Late last summer my friend and colleague, Dr. Jason Sawyer, accepted a position in social work at Norfolk State University, a historically black university in Virginia. Around the same time, I made the decision to accept a tenure track position at the University of Oklahoma; both of us community organizers who value critical pedagogy and transformative learning, but each taking a very different position to begin our careers. As I drove to Oklahoma from my home back in the metropolitan Detroit area, I drove right through Ferguson, MS within days of the shooting death of Michael Brown by Ferguson police. It wasn’t long ago that my students at Michigan and Eastern Michigan were discussing the death of another unarmed black teen, Trayvon Martin, by an armed security officer in Florida. Now, not long after the Martin incident, here I am driving through community unrest, difference, and injustice on my way to teach at a historically white and privileged university in Oklahoma of all places, while Jason was preparing to begin his journey as a white professor at NSU.
It wasn’t long after the fall semester had begun that Jason and I connected to swap war stories and experiences about our first semesters on the tenure line. During our conversation, we discussed the events happening in Ferguson and in New York (death of Eric Garner), and how those events and the issues of racism, power, and difference were being discussed on our campuses or not discussed as well as how it all impacted students. During our discussion one of us mentioned the idea of bringing together our two different groups of students for some sort of experiential learning experience. Our only challenges being that while I have done some intergroup dialogue work in my past organizing and teaching as had Jason, neither of us would be considered experts on facilitating this type of dialogue or experience. Secondly, I had just begun to find the beauty in Twitter and was still rather novice with it, and Jason had never used the platform before. Lastly, here we are two white guys in very different contexts planning to have an experiential learning experience between very different groups of students. This brainstorm would either end extremely well or blow up big time in our faces.
What I love most about Jason Sawyer is that he is never scared to try something new or to just wing it. My problem is that I obsess over details to the point of talking myself out of great projects and experiences, but Jason helps me to feel at ease with just winging it. Over time we talked regularly and changed protocols and components of the project literally until a few moments before the final joint reflection session. We used the Dudley street films as a way to set the tone, but really we just exhausted every netflix film possible without coming to a consensus about a good film to have students watch to frame the dialogue. At first we wanted to focus on some other types of difference than just race. We were fearful that the obvious difference between our two student groups was race, which would most likely lead to OU students feeling so uncomfortable that they wouldn’t talk at all and NSU students being thrust into a place of having to be educators, when what we were going for was mutual learning. Eventually as we processed this assignment and developed it, we came to the conclusion that avoiding the issue of white privilege and race was the worst thing we could do in the wake of Ferguson and the SAE video from OU. We were uncomfortable about this topic, and therefore we were experiencing a bit of transference to our students. I actually think they were far more comfortable than us for most of the project.

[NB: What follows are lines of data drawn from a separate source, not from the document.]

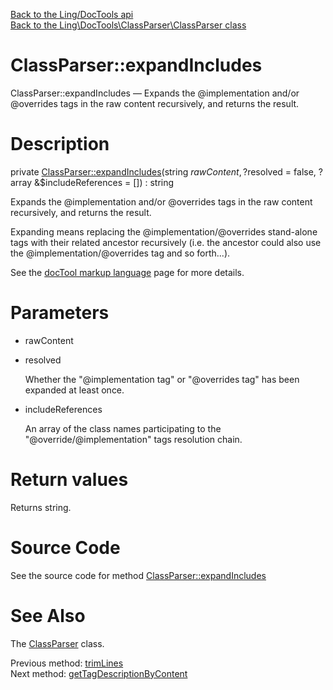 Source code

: [Back to the Ling/DocTools api](https://github.com/lingtalfi/DocTools/blob/master/doc/api/Ling/DocTools.md)<br>
[Back to the Ling\DocTools\ClassParser\ClassParser class](https://github.com/lingtalfi/DocTools/blob/master/doc/api/Ling/DocTools/ClassParser/ClassParser.md)


ClassParser::expandIncludes
================



ClassParser::expandIncludes — Expands the @implementation and/or @overrides tags in the raw content recursively, and returns the result.




Description
================


private [ClassParser::expandIncludes](https://github.com/lingtalfi/DocTools/blob/master/doc/api/Ling/DocTools/ClassParser/ClassParser/expandIncludes.md)(string $rawContent, ?$resolved = false, ?array &$includeReferences = []) : string




Expands the @implementation and/or @overrides tags in the raw content recursively, and returns the result.

Expanding means replacing the @implementation/@overrides stand-alone tags with their related ancestor recursively (i.e. the ancestor
could also use the @implementation/@overrides tag and so forth...).

See the [docTool markup language](https://github.com/lingtalfi/DocTools/blob/master/doc/pages/doctool-markup-language.md) page for more details.




Parameters
================


- rawContent

    

- resolved

    Whether the "@implementation tag" or "@overrides tag" has been expanded at least once.

- includeReferences

    An array of the class names participating to the "@override/@implementation" tags resolution chain.


Return values
================

Returns string.








Source Code
===========
See the source code for method [ClassParser::expandIncludes](https://github.com/lingtalfi/DocTools/blob/master/ClassParser/ClassParser.php#L1034-L1145)


See Also
================

The [ClassParser](https://github.com/lingtalfi/DocTools/blob/master/doc/api/Ling/DocTools/ClassParser/ClassParser.md) class.

Previous method: [trimLines](https://github.com/lingtalfi/DocTools/blob/master/doc/api/Ling/DocTools/ClassParser/ClassParser/trimLines.md)<br>Next method: [getTagDescriptionByContent](https://github.com/lingtalfi/DocTools/blob/master/doc/api/Ling/DocTools/ClassParser/ClassParser/getTagDescriptionByContent.md)<br>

When it came to learning and using Twitter, students were quite skeptical on my end. My feeling was they either did not see any educational benefit to the platform and/or felt like it was too exposing to use something like Twitter, perhaps a space that was private to them. While I am certain some students may still see Twitter as a waste of time, many more now see the social media platform in a different light. Students now see how useful the social media platform can be for dialogue. Even during the joint reflection session between schools, using video conferencing technology many students felt more comfortable tweeting questions and perspectives than voicing them outside social media. I think students appreciated having control of the wheel for the dialogue, especially in the joint session, where they developed questions and truly took the lead for most of the session.
One of my biggest concerns throughout the planning of this project, was could a brief experience truly even touch the realm of dialogue or impact critical consciousness? I think education and academia throws around the term dialogue way too loosely and generally what are really held are discussions. Dialogues are different and so much deeper than discussions. Dialogues are uncomfortable, come with conflict, and lead to greater understanding for everyone involved. How could we do this in a brief Twitter conversation and a one-time joint discussion session between schools? If I hadn’t been there to see it, I never would have believed that transformative learning and dialogue could take place from this type of activity; however, I was there, and I did see it take place with my own eyes. There was a point in time when a question related to something along the lines of, what does it mean to have privilege and how does it relate to difference was posed? Students had some division around whether privilege was only unearned or could it be earned. Remember, we are not pulling out the academic literature here, but having a real talk moment as people. During the course of this dialogue, you could see visible discomfort in the body language of students and conflict between groups, yet there were bridge people among each group of students, who helped to translate, summarize, and put differences in perspective that challenged each group to think more critically about privilege. For a time, OU students probably downplayed the difference between earned and unearned privilege, and were also emphasizing the importance of money in thinking about privilege. NSU students were not entirely considering that white privilege or racial privilege are not the only forms of privilege. At the end of this 10 -15 minute discussion though, you saw students visibly have these Ah Ha moments indicative of true learning and understanding. It was nothing that Jason or I did in this instance, but what the students did to bridge the difference that made this learning possible.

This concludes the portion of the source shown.